The institute said in a statement that 57% of the population now had access to free basic water.
The data, culled from its 2002-03 South Africa Survey, also found that the proportion of households with access to clean water for domestic use increased from 79% to 84% between 1995 and 2000, while the proportion of households with access to flush or chemical toilets remained at around 57% in the same period.
"Clean water" includes running water in the dwelling, on site, or in a yard, and water from public taps or water-carriers/tankers. In the section on Living Conditions and Communications, the survey notes that as at August 2002, 57% of the population had access to free basic water. Other living conditions highlighted in the survey include access to electricity, sources of energy, refuse disposal, telephone lines, radio and television. Types of housing and number of units constructed are also covered.

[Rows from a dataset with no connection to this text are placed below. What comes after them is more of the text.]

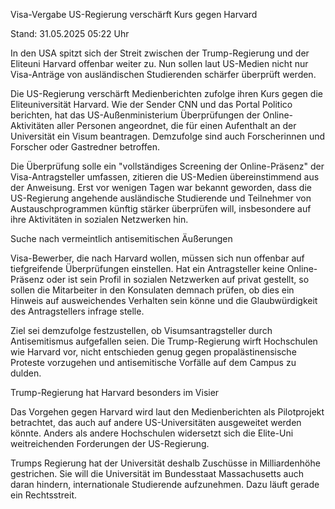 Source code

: 
Visa-Vergabe
US-Regierung verschärft Kurs gegen Harvard


Stand: 31.05.2025 05:22 Uhr


In den USA spitzt sich der Streit zwischen der Trump-Regierung und der Eliteuni Harvard offenbar weiter zu. Nun sollen laut US-Medien nicht nur Visa-Anträge von ausländischen Studierenden schärfer überprüft werden.



Die US-Regierung verschärft Medienberichten zufolge ihren Kurs gegen die Eliteuniversität Harvard. Wie der Sender CNN und das Portal Politico berichten, hat das US-Außenministerium Überprüfungen der Online-Aktivitäten aller Personen angeordnet, die für einen Aufenthalt an der Universität ein Visum beantragen. Demzufolge sind auch Forscherinnen und Forscher oder Gastredner betroffen.


Die Überprüfung solle ein "vollständiges Screening der Online-Präsenz" der Visa-Antragsteller umfassen, zitieren die US-Medien übereinstimmend aus der Anweisung. Erst vor wenigen Tagen war bekannt geworden, dass die US-Regierung angehende ausländische Studierende und Teilnehmer von Austauschprogrammen künftig stärker überprüfen will, insbesondere auf ihre Aktivitäten in sozialen Netzwerken hin.

Suche nach vermeintlich antisemitischen Äußerungen


Visa-Bewerber, die nach Harvard wollen, müssen sich nun offenbar auf tiefgreifende Überprüfungen einstellen. Hat ein Antragsteller keine Online-Präsenz oder ist sein Profil in sozialen Netzwerken auf privat gestellt, so sollen die Mitarbeiter in den Konsulaten demnach prüfen, ob dies ein Hinweis auf ausweichendes Verhalten sein könne und die Glaubwürdigkeit des Antragstellers infrage stelle. 


Ziel sei demzufolge festzustellen, ob Visumsantragsteller durch Antisemitismus aufgefallen seien. Die Trump-Regierung wirft Hochschulen wie Harvard vor, nicht entschieden genug gegen propalästinensische Proteste vorzugehen und antisemitische Vorfälle auf dem Campus zu dulden.

Trump-Regierung hat Harvard besonders im Visier


Das Vorgehen gegen Harvard wird laut den Medienberichten als Pilotprojekt betrachtet, das auch auf andere US-Universitäten ausgeweitet werden könnte. Anders als andere Hochschulen widersetzt sich die Elite-Uni weitreichenden Forderungen der US-Regierung.


Trumps Regierung hat der Universität deshalb Zuschüsse in Milliardenhöhe gestrichen. Sie will die Universität im Bundesstaat Massachusetts auch daran hindern, internationale Studierende aufzunehmen. Dazu läuft gerade ein Rechtsstreit.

The proportion of households with electricity increased from 63% to 66% from 2000 to 2001.
However, an estimated 51% of rural households were reportedly still without electricity in 2001.
Radio was almost universally available with 91% of households having one, while television set penetration of households was much lower at 67%.
As at March 2002, 4,93-million telephone lines were connected, a slight decrease from the previous year.
As could be expected, Internet penetration was low, with 96% of adults having no access to this system of communication.
Housing was another socio-economic issue that comes to the fore in the survey.
Over seven million people await delivery of houses.
A look at the total number of houses completed or being constructed shows that only just over 120 000 houses were built in 2001-02, down from slightly over 200 000 in the previous year. By October 2002, the Department of Land Affairs had settled 44% of land restitution claims.
To that end, the survey notes that government intends to redistribute 30% of agricultural land to emerging black farmers by 2015. – Sapa.